* What is required:
Select from the data all lines with the word "calculation".

* Data supplied:
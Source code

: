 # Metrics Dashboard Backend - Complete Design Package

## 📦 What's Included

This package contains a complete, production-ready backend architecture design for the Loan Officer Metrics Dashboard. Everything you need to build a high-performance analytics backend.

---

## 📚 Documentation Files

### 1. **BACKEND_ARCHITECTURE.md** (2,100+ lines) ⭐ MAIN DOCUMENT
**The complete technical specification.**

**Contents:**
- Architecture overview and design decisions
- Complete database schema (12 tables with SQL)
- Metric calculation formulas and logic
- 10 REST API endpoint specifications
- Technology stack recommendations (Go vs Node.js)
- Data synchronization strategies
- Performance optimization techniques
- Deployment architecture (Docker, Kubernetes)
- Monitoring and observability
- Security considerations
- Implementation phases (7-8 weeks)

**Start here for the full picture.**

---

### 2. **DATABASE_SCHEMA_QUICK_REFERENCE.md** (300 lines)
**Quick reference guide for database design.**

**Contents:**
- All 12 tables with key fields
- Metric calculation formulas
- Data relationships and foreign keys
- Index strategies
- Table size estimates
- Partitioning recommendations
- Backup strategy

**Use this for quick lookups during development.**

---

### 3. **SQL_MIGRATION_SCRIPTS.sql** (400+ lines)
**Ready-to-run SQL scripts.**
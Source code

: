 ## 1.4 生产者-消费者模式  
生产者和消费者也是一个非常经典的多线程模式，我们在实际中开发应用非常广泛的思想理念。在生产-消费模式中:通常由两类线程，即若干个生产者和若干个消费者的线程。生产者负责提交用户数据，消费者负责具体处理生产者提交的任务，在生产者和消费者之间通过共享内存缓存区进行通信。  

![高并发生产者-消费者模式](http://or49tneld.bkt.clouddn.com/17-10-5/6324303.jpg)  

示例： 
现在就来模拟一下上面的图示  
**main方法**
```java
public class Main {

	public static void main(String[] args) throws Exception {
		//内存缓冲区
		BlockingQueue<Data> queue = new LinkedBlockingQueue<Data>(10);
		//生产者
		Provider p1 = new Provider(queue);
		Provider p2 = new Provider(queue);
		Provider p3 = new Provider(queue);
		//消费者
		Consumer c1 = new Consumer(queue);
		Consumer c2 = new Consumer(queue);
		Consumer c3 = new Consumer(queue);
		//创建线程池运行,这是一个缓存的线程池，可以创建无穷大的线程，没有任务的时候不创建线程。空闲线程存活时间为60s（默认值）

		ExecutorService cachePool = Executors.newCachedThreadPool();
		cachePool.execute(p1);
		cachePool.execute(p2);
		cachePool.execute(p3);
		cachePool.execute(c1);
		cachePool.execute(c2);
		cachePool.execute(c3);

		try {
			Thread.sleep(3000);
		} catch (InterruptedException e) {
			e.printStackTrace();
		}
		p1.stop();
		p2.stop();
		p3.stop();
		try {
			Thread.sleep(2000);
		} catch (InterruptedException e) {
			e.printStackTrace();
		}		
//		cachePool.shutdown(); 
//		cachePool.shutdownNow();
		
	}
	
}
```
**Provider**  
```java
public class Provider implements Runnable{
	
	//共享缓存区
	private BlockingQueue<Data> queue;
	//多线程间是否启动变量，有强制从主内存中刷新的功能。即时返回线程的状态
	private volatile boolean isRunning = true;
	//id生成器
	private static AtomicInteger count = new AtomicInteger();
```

* Result:
- Metric calculation formulas and logic
- Metric calculation formulas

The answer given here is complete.